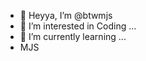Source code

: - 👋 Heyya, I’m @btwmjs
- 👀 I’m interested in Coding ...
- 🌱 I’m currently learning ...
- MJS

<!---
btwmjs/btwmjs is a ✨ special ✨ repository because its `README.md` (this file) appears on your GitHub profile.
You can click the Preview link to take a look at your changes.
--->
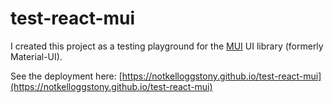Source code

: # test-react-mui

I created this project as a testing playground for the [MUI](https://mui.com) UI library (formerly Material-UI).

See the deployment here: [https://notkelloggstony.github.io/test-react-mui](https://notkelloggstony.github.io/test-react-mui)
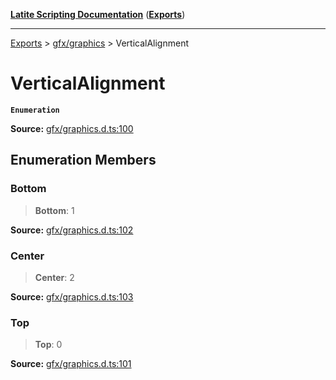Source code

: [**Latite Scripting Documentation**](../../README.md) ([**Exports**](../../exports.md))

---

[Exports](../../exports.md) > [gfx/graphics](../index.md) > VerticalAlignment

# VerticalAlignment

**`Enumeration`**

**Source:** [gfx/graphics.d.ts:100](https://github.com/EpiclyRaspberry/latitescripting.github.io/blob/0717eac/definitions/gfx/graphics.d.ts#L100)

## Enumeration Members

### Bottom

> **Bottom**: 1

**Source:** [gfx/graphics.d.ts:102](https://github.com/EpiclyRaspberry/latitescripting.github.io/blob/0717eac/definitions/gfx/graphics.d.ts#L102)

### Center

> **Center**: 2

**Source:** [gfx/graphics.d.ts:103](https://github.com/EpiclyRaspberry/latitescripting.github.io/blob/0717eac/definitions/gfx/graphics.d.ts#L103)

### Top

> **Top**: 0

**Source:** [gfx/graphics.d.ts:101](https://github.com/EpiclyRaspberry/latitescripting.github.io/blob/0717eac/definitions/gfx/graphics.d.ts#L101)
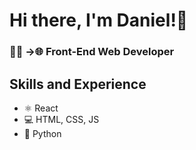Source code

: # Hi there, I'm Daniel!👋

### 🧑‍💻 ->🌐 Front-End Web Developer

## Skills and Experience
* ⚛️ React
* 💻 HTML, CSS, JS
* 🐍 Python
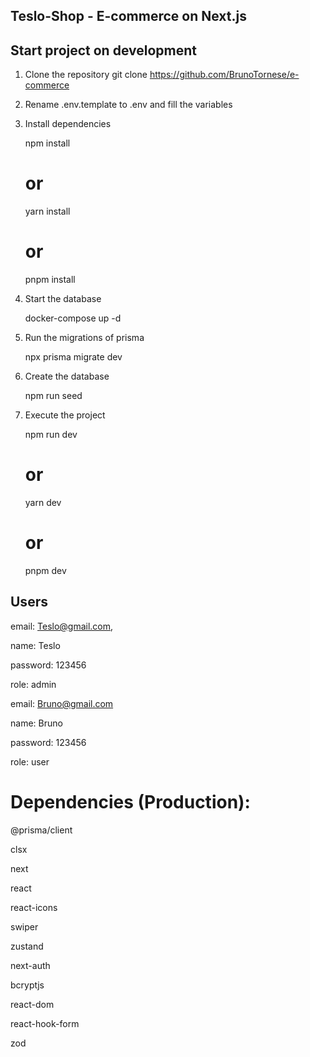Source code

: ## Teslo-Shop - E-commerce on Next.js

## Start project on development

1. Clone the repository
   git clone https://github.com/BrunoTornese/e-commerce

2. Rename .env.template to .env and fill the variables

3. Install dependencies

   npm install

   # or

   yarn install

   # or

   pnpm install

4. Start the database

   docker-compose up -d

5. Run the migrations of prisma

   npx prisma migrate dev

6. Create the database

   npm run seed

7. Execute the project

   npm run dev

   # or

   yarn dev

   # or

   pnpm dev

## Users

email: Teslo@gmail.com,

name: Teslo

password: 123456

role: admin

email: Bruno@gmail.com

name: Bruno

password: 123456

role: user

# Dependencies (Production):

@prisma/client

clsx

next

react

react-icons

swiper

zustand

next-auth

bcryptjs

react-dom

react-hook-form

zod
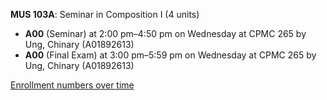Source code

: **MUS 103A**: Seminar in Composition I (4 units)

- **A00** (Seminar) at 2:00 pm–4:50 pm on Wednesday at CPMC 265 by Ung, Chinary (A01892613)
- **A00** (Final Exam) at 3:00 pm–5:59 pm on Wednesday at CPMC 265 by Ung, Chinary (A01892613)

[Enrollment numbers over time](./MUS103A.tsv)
...
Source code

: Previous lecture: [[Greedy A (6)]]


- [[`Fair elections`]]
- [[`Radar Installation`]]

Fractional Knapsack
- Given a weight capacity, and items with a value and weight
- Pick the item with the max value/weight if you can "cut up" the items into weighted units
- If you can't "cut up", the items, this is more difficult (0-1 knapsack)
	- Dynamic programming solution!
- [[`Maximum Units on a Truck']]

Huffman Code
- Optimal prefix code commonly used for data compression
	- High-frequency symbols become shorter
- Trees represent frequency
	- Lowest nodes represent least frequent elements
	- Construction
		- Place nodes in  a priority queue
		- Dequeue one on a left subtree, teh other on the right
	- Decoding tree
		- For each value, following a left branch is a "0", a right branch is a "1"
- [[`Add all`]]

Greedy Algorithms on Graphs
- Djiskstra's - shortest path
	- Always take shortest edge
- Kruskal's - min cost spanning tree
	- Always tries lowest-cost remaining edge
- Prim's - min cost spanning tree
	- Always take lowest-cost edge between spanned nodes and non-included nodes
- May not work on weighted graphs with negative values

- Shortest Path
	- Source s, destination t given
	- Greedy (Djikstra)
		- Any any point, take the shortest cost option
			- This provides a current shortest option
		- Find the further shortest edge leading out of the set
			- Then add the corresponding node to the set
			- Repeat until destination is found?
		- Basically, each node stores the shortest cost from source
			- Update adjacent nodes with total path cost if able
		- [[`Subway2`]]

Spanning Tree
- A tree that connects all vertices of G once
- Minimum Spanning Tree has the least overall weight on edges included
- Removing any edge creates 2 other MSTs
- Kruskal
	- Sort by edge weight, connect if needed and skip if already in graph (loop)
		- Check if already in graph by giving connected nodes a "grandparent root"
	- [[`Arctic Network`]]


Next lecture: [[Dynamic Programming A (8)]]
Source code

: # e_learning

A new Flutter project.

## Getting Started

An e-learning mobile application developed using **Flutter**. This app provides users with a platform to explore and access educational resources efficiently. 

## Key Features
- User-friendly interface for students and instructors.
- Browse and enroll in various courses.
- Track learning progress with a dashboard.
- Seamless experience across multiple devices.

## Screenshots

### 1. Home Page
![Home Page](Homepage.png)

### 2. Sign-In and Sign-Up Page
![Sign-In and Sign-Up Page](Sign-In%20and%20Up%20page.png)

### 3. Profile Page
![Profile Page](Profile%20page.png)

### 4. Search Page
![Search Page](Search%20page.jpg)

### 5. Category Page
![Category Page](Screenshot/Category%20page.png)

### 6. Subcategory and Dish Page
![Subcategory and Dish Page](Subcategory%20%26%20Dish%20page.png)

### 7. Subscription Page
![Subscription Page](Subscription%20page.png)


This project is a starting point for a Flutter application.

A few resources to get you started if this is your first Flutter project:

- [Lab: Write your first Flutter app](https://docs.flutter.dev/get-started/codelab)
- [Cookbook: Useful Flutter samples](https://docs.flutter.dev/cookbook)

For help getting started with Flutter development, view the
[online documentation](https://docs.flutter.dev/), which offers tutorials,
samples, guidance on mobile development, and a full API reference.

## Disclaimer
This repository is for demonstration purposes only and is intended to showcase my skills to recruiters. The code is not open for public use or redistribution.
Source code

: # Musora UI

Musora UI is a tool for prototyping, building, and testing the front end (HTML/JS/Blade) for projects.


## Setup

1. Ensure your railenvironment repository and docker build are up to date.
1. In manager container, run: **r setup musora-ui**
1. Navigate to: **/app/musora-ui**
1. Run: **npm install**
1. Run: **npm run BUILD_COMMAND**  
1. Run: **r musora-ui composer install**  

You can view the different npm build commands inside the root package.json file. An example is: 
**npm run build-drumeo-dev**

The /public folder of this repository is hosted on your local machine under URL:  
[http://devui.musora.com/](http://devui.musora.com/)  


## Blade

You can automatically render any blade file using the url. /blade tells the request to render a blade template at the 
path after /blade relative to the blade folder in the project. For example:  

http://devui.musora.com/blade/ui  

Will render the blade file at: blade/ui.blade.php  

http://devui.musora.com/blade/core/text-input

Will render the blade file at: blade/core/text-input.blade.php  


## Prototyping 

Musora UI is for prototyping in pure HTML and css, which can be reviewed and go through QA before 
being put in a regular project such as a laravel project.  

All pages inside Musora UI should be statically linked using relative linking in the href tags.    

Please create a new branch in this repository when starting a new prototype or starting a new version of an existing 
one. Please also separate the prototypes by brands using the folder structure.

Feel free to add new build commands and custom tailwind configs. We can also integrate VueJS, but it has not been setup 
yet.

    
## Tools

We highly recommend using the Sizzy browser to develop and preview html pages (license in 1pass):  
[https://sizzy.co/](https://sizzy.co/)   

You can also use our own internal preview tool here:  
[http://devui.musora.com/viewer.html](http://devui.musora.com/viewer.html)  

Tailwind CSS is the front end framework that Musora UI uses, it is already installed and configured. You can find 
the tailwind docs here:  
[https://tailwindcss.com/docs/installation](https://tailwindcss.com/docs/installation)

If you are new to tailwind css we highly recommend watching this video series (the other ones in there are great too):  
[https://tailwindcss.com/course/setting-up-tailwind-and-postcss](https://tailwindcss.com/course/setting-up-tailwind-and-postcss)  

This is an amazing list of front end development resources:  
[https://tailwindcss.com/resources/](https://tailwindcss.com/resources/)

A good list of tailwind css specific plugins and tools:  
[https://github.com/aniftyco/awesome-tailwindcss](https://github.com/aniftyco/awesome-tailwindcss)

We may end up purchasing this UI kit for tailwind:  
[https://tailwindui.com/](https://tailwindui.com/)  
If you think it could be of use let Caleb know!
---
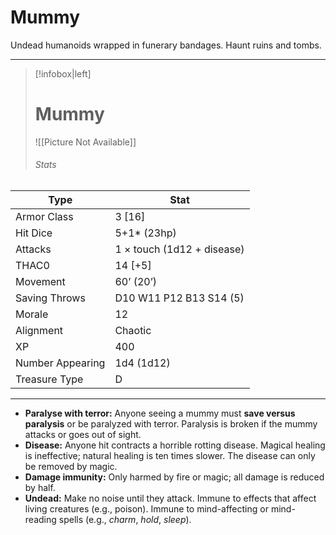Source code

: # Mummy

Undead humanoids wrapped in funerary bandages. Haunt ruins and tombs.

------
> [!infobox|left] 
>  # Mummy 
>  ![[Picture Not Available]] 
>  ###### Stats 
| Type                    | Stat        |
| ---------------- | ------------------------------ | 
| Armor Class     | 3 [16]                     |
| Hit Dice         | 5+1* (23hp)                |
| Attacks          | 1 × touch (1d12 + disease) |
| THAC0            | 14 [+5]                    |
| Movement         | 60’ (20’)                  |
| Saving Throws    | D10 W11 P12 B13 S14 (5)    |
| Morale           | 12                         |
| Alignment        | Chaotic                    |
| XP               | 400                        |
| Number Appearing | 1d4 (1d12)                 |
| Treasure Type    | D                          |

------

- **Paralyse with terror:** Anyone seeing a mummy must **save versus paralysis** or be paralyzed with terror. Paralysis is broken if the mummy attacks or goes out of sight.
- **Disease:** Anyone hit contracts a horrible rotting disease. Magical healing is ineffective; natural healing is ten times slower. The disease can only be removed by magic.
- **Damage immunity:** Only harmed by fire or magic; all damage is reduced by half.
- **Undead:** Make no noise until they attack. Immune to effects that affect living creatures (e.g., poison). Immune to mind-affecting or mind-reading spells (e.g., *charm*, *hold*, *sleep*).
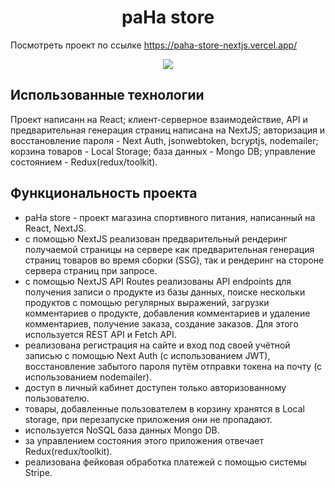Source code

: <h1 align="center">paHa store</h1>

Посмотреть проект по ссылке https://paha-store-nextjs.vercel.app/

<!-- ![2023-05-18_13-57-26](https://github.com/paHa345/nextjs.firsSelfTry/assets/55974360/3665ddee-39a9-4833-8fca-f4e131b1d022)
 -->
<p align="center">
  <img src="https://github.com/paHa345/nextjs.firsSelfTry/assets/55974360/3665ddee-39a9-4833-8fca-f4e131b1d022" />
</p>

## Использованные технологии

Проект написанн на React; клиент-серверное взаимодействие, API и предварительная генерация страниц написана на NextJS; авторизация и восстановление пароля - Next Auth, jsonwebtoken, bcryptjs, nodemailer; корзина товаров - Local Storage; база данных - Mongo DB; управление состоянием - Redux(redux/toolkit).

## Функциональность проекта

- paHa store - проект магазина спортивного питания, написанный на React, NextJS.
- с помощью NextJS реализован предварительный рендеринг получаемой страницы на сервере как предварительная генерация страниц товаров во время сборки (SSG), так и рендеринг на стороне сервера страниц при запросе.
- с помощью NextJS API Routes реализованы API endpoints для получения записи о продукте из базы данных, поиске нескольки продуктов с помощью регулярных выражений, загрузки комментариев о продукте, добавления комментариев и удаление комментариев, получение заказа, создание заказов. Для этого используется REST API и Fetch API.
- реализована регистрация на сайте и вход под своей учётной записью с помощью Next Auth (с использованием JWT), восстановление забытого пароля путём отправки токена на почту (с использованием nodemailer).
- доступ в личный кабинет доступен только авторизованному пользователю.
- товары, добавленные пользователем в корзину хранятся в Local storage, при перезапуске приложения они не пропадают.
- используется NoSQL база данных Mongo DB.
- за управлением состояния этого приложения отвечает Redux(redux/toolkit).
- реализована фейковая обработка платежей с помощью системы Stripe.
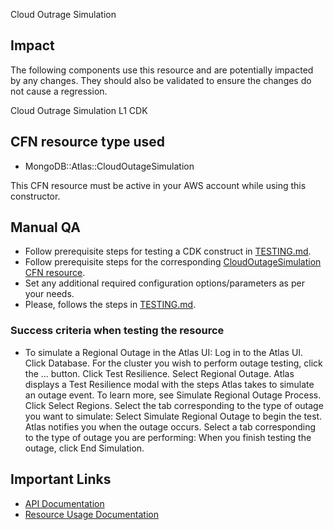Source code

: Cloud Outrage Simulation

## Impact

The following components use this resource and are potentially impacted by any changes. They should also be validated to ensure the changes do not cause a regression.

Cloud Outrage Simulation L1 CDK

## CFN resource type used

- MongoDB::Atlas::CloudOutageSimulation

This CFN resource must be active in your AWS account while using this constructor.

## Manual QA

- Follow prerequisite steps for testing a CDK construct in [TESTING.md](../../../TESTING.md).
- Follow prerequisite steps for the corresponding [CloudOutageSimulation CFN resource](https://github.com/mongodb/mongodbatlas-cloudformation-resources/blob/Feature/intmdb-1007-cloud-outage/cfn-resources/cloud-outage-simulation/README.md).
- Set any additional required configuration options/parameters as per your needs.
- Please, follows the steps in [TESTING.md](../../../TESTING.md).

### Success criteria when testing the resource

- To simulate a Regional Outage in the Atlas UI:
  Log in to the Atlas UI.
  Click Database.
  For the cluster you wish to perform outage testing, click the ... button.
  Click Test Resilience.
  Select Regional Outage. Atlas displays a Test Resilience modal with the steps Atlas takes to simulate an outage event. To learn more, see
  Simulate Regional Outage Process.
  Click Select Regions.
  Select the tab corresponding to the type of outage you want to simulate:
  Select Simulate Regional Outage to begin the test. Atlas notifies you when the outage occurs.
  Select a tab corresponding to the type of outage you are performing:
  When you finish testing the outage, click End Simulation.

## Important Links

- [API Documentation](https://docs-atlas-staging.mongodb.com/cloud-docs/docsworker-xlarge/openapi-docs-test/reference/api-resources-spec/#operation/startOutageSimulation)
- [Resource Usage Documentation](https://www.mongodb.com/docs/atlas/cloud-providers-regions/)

▸ TASK: Go through the data above and find the lines with the word "Exports". Copy each of those lines.

▸ TASK RESULT:
: [**Latite Scripting Documentation**](../../README.md) ([**Exports**](../../exports.md))
[Exports](../../exports.md) > [gfx/graphics](../index.md) > VerticalAlignment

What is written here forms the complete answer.